(DATA PROVIDED):
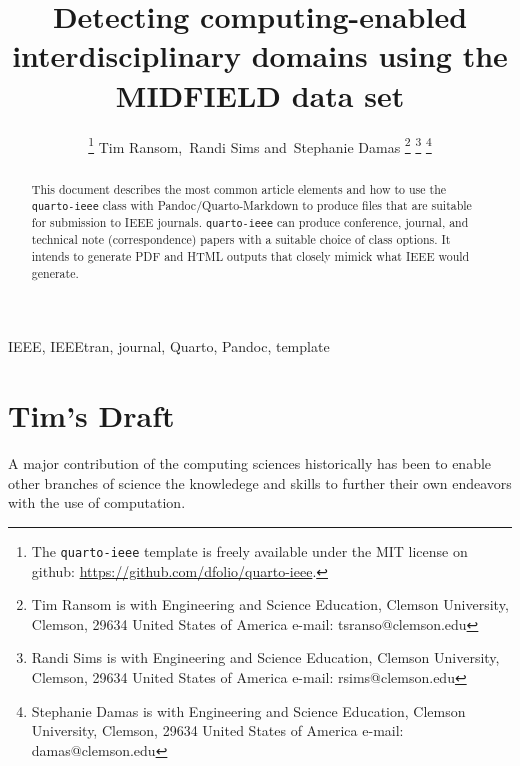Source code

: \documentclass[
  journal,
]{IEEEtran}%
\title{Detecting computing-enabled interdisciplinary domains using the
MIDFIELD data set}
\author{
\thanks{The \texttt{quarto-ieee} template is freely available under the
MIT license on github: \url{https://github.com/dfolio/quarto-ieee}.}
Tim Ransom\orcidlink{0000-0003-0357-5427},~Randi
Sims\orcidlink{0000-0003-0357-5427}
and~Stephanie Damas\orcidlink{0000-0003-0357-5427}%
\thanks{Tim Ransom is with Engineering and Science Education, Clemson
University, Clemson, 29634 United States of America%
 e-mail: tsranso@clemson.edu}
\thanks{Randi Sims is with Engineering and Science Education, Clemson
University, Clemson, 29634 United States of America%
 e-mail: rsims@clemson.edu}
\thanks{Stephanie Damas is with Engineering and Science
Education, Clemson University, Clemson, 29634 United States of America%
 e-mail: damas@clemson.edu}
}
\begin{document}


\maketitle

\begin{abstract}
This document describes the most common article elements and how to use
the \texttt{quarto-ieee} class with Pandoc/Quarto-Markdown to produce
files that are suitable for submission to IEEE journals.
\texttt{quarto-ieee} can produce conference, journal, and technical note
(correspondence) papers with a suitable choice of class options. It
intends to generate PDF and HTML outputs that closely mimick what IEEE
would generate.
\end{abstract}
\begin{IEEEkeywords}
IEEE, IEEEtran, journal, Quarto, Pandoc, template
\end{IEEEkeywords}

%

\ifdefined\Shaded\renewenvironment{Shaded}{\begin{tcolorbox}[enhanced, sharp corners, frame hidden, borderline west={3pt}{0pt}{shadecolor}, boxrule=0pt, breakable, interior hidden]}{\end{tcolorbox}}\fi

\hypertarget{tims-draft}{%
\section{Tim's Draft}\label{tims-draft}}

A major contribution of the computing sciences historically has been to
enable other branches of science the knowledege and skills to further
their own endeavors with the use of computation.
\end{document}
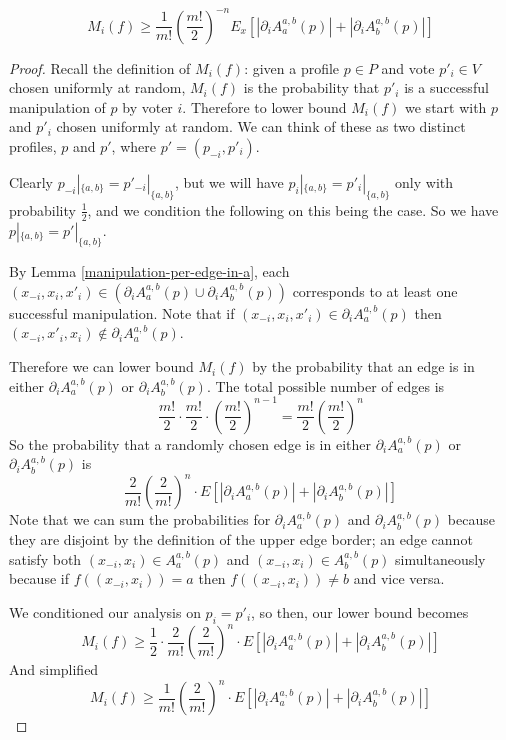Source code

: 	\begin{lemma}
		\label{friedgut-lemma-7}
		\[
			M_i(f) \ge \frac{1}{m!} \left(\frac{m!}{2}\right)^{-n} E_x \left[|\partial_i A^{a,b}_a(p)| + |\partial_i A^{a,b}_b(p)| \right]
		\]
	\end{lemma}

	\begin{proof}
		Recall the definition of $M_i(f)$: given a profile $p \in P$ and vote $p'_i \in V$ chosen uniformly at random, $M_i(f)$ is the probability that $p'_i$ is a successful manipulation of $p$ by voter $i$. Therefore to lower bound $M_i(f)$ we start with $p$ and $p'_i$ chosen uniformly at random. We can think of these as two distinct profiles, $p$ and $p'$, where $p' = (p_{-i}, p'_i)$.

		Clearly $p_{-i}|_{\{a,b\}} = p'_{-i}|_{\{a,b\}}$, but we will have $p_i|_{\{a,b\}} = p'_i|_{\{a,b\}}$ only with probability $\frac{1}{2}$, and we condition the following on this being the case. So we have $p|_{\{a,b\}} = p'|_{\{a,b\}}$.

		By Lemma \ref{manipulation-per-edge-in-a}, each $(x_{-i}, x_i, x'_i) \in (\partial_i A^{a,b}_a(p) \cup \partial_i A^{a,b}_b(p))$ corresponds to at least one successful manipulation. Note that if $(x_{-i}, x_i, x'_i) \in \partial_i A^{a,b}_a(p)$ then $(x_{-i}, x'_i, x_i) \notin \partial_i A^{a,b}_a(p)$.

		Therefore we can lower bound $M_i(f)$ by the probability that an edge is in either $\partial_i A^{a,b}_a(p)$ or $\partial_i A^{a,b}_b(p)$. The total possible number of edges is
		\[
			\frac{m!}{2} \cdot \frac{m!}{2} \cdot \left(\frac{m!}{2}\right)^{n-1} = \frac{m!}{2}\left(\frac{m!}{2}\right)^{n}
		\]
		So the probability that a randomly chosen edge is in either $\partial_i A^{a,b}_a(p)$ or $\partial_i A^{a,b}_b(p)$ is
		\[
			\frac{2}{m!} \left(\frac{2}{m!}\right)^{n} \cdot E \left[ |\partial_i A^{a,b}_a(p)| + |\partial_i A^{a,b}_b(p)| \right]
		\]
		Note that we can sum the probabilities for $\partial_i A^{a,b}_a(p)$ and $\partial_i A^{a,b}_b(p)$ because they are disjoint by the definition of the upper edge border; an edge cannot satisfy both $(x_{-i}, x_i) \in A^{a,b}_a(p)$ and $(x_{-i}, x_i) \in A^{a,b}_b(p)$ simultaneously because if $f((x_{-i}, x_i)) = a$ then $f((x_{-i}, x_i)) \ne b$ and vice versa.

		We conditioned our analysis on $p_i = p'_i$, so then, our lower bound becomes
		\[
			M_i(f) \ge \frac{1}{2} \cdot \frac{2}{m!}\left(\frac{2}{m!}\right)^{n} \cdot E \left[ |\partial_i A^{a,b}_a(p)| + |\partial_i A^{a,b}_b(p)| \right]
		\]
		And simplified
		\[
			M_i(f) \ge \frac{1}{m!}\left(\frac{2}{m!}\right)^{n} \cdot E \left[ |\partial_i A^{a,b}_a(p)| + |\partial_i A^{a,b}_b(p)| \right]
		\]
	\end{proof}


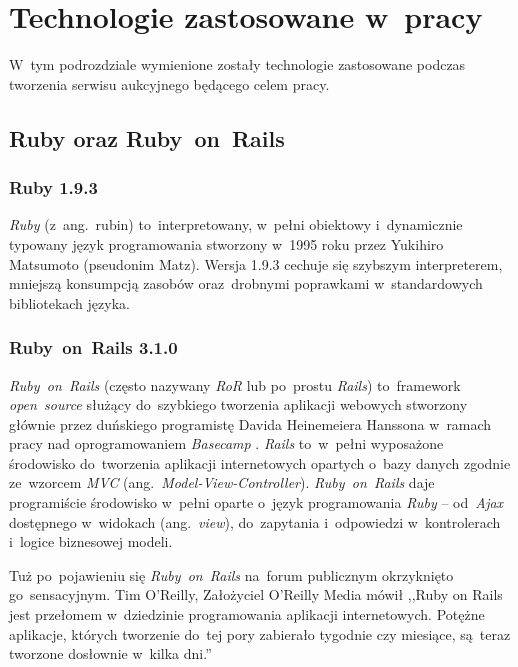 \section{Technologie zastosowane w~pracy}

W~tym podrozdziale wymienione zostały technologie zastosowane podczas tworzenia serwisu aukcyjnego będącego celem pracy.

\subsection{Ruby oraz Ruby~on~Rails} \label{technologie.baza}

\subsubsection{Ruby 1.9.3} \label{technologie.ruby}

\textit{Ruby} (z~ang.~rubin) to~interpretowany, w~pełni obiektowy i~dynamicznie typowany język programowania stworzony w~1995 roku przez Yukihiro Matsumoto (pseudonim Matz). Wersja 1.9.3 cechuje się szybszym interpreterem, mniejszą konsumpcją zasobów oraz~drobnymi poprawkami w~standardowych bibliotekach języka.

\subsubsection{Ruby~on~Rails 3.1.0} \label{technologie.ror}

\textit{Ruby~on~Rails} \cite{ror} (często nazywany \textit{RoR} lub po~prostu \textit{Rails}) to~framework \textit{open~source} służący do~szybkiego tworzenia aplikacji webowych stworzony głównie przez duńskiego programistę Davida Heinemeiera Hanssona w~ramach pracy nad oprogramowaniem \textit{Basecamp} \cite{basecamp}. \textit{Rails} to~w~pełni wyposażone środowisko do~tworzenia aplikacji internetowych opartych o~bazy danych zgodnie ze~wzorcem \textit{MVC} (ang.~\textit{Model-View-Controller}). \textit{Ruby~on~Rails} daje programiście środowisko w~pełni oparte o~język programowania \textit{Ruby} -- od~\textit{Ajax} dostępnego w~widokach (ang.~\textit{view}), do~zapytania i~odpowiedzi w~kontrolerach i~logice biznesowej modeli.


Tuż po~pojawieniu się \textit{Ruby~on~Rails} na~forum publicznym okrzyknięto go~sensacyjnym. Tim O'Reilly, Założyciel O'Reilly Media mówił \cite{cytaty} ,,Ruby on Rails jest przełomem w~dziedzinie programowania aplikacji internetowych. Potężne aplikacje, których tworzenie do~tej pory zabierało tygodnie czy miesiące, są~teraz tworzone dosłownie w~kilka dni.''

(PROBLEM): Retype the listing exactly. Leave the pictures out.

(FINISHED EXERCISE):
Source code

: \documentclass[
  journal,
]{IEEEtran}%
\title{Detecting computing-enabled interdisciplinary domains using the
MIDFIELD data set}
\author{
\thanks{The \texttt{quarto-ieee} template is freely available under the
MIT license on github: \url{https://github.com/dfolio/quarto-ieee}.}
Tim Ransom\orcidlink{0000-0003-0357-5427},~Randi
Sims\orcidlink{0000-0003-0357-5427}
and~Stephanie Damas\orcidlink{0000-0003-0357-5427}%
\thanks{Tim Ransom is with Engineering and Science Education, Clemson
University, Clemson, 29634 United States of America%
 e-mail: tsranso@clemson.edu}
\thanks{Randi Sims is with Engineering and Science Education, Clemson
University, Clemson, 29634 United States of America%
 e-mail: rsims@clemson.edu}
\thanks{Stephanie Damas is with Engineering and Science
Education, Clemson University, Clemson, 29634 United States of America%
 e-mail: damas@clemson.edu}
}
\begin{document}


\maketitle

\begin{abstract}
This document describes the most common article elements and how to use
the \texttt{quarto-ieee} class with Pandoc/Quarto-Markdown to produce
files that are suitable for submission to IEEE journals.
\texttt{quarto-ieee} can produce conference, journal, and technical note
(correspondence) papers with a suitable choice of class options. It
intends to generate PDF and HTML outputs that closely mimick what IEEE
would generate.
\end{abstract}
\begin{IEEEkeywords}
IEEE, IEEEtran, journal, Quarto, Pandoc, template
\end{IEEEkeywords}

%

\ifdefined\Shaded\renewenvironment{Shaded}{\begin{tcolorbox}[enhanced, sharp corners, frame hidden, borderline west={3pt}{0pt}{shadecolor}, boxrule=0pt, breakable, interior hidden]}{\end{tcolorbox}}\fi

\hypertarget{tims-draft}{%
\section{Tim's Draft}\label{tims-draft}}

A major contribution of the computing sciences historically has been to
enable other branches of science the knowledege and skills to further
their own endeavors with the use of computation.
\end{document}
Source code

: 	\begin{lemma}
		\label{friedgut-lemma-7}
		\[
			M_i(f) \ge \frac{1}{m!} \left(\frac{m!}{2}\right)^{-n} E_x \left[|\partial_i A^{a,b}_a(p)| + |\partial_i A^{a,b}_b(p)| \right]
		\]
	\end{lemma}

	\begin{proof}
		Recall the definition of $M_i(f)$: given a profile $p \in P$ and vote $p'_i \in V$ chosen uniformly at random, $M_i(f)$ is the probability that $p'_i$ is a successful manipulation of $p$ by voter $i$. Therefore to lower bound $M_i(f)$ we start with $p$ and $p'_i$ chosen uniformly at random. We can think of these as two distinct profiles, $p$ and $p'$, where $p' = (p_{-i}, p'_i)$.

		Clearly $p_{-i}|_{\{a,b\}} = p'_{-i}|_{\{a,b\}}$, but we will have $p_i|_{\{a,b\}} = p'_i|_{\{a,b\}}$ only with probability $\frac{1}{2}$, and we condition the following on this being the case. So we have $p|_{\{a,b\}} = p'|_{\{a,b\}}$.

		By Lemma \ref{manipulation-per-edge-in-a}, each $(x_{-i}, x_i, x'_i) \in (\partial_i A^{a,b}_a(p) \cup \partial_i A^{a,b}_b(p))$ corresponds to at least one successful manipulation. Note that if $(x_{-i}, x_i, x'_i) \in \partial_i A^{a,b}_a(p)$ then $(x_{-i}, x'_i, x_i) \notin \partial_i A^{a,b}_a(p)$.

		Therefore we can lower bound $M_i(f)$ by the probability that an edge is in either $\partial_i A^{a,b}_a(p)$ or $\partial_i A^{a,b}_b(p)$. The total possible number of edges is
		\[
			\frac{m!}{2} \cdot \frac{m!}{2} \cdot \left(\frac{m!}{2}\right)^{n-1} = \frac{m!}{2}\left(\frac{m!}{2}\right)^{n}
		\]
		So the probability that a randomly chosen edge is in either $\partial_i A^{a,b}_a(p)$ or $\partial_i A^{a,b}_b(p)$ is
		\[
			\frac{2}{m!} \left(\frac{2}{m!}\right)^{n} \cdot E \left[ |\partial_i A^{a,b}_a(p)| + |\partial_i A^{a,b}_b(p)| \right]
		\]
		Note that we can sum the probabilities for $\partial_i A^{a,b}_a(p)$ and $\partial_i A^{a,b}_b(p)$ because they are disjoint by the definition of the upper edge border; an edge cannot satisfy both $(x_{-i}, x_i) \in A^{a,b}_a(p)$ and $(x_{-i}, x_i) \in A^{a,b}_b(p)$ simultaneously because if $f((x_{-i}, x_i)) = a$ then $f((x_{-i}, x_i)) \ne b$ and vice versa.

		We conditioned our analysis on $p_i = p'_i$, so then, our lower bound becomes
		\[
			M_i(f) \ge \frac{1}{2} \cdot \frac{2}{m!}\left(\frac{2}{m!}\right)^{n} \cdot E \left[ |\partial_i A^{a,b}_a(p)| + |\partial_i A^{a,b}_b(p)| \right]
		\]
		And simplified
		\[
			M_i(f) \ge \frac{1}{m!}\left(\frac{2}{m!}\right)^{n} \cdot E \left[ |\partial_i A^{a,b}_a(p)| + |\partial_i A^{a,b}_b(p)| \right]
		\]
	\end{proof}


 \section{Technologie zastosowane w~pracy}

W~tym podrozdziale wymienione zostały technologie zastosowane podczas tworzenia serwisu aukcyjnego będącego celem pracy.

\subsection{Ruby oraz Ruby~on~Rails} \label{technologie.baza}

\subsubsection{Ruby 1.9.3} \label{technologie.ruby}

\textit{Ruby} (z~ang.~rubin) to~interpretowany, w~pełni obiektowy i~dynamicznie typowany język programowania stworzony w~1995 roku przez Yukihiro Matsumoto (pseudonim Matz). Wersja 1.9.3 cechuje się szybszym interpreterem, mniejszą konsumpcją zasobów oraz~drobnymi poprawkami w~standardowych bibliotekach języka.

\subsubsection{Ruby~on~Rails 3.1.0} \label{technologie.ror}

\textit{Ruby~on~Rails} \cite{ror} (często nazywany \textit{RoR} lub po~prostu \textit{Rails}) to~framework \textit{open~source} służący do~szybkiego tworzenia aplikacji webowych stworzony głównie przez duńskiego programistę Davida Heinemeiera Hanssona w~ramach pracy nad oprogramowaniem \textit{Basecamp} \cite{basecamp}. \textit{Rails} to~w~pełni wyposażone środowisko do~tworzenia aplikacji internetowych opartych o~bazy danych zgodnie ze~wzorcem \textit{MVC} (ang.~\textit{Model-View-Controller}). \textit{Ruby~on~Rails} daje programiście środowisko w~pełni oparte o~język programowania \textit{Ruby} -- od~\textit{Ajax} dostępnego w~widokach (ang.~\textit{view}), do~zapytania i~odpowiedzi w~kontrolerach i~logice biznesowej modeli.


Tuż po~pojawieniu się \textit{Ruby~on~Rails} na~forum publicznym okrzyknięto go~sensacyjnym. Tim O'Reilly, Założyciel O'Reilly Media mówił \cite{cytaty} ,,Ruby on Rails jest przełomem w~dziedzinie programowania aplikacji internetowych. Potężne aplikacje, których tworzenie do~tej pory zabierało tygodnie czy miesiące, są~teraz tworzone dosłownie w~kilka dni.''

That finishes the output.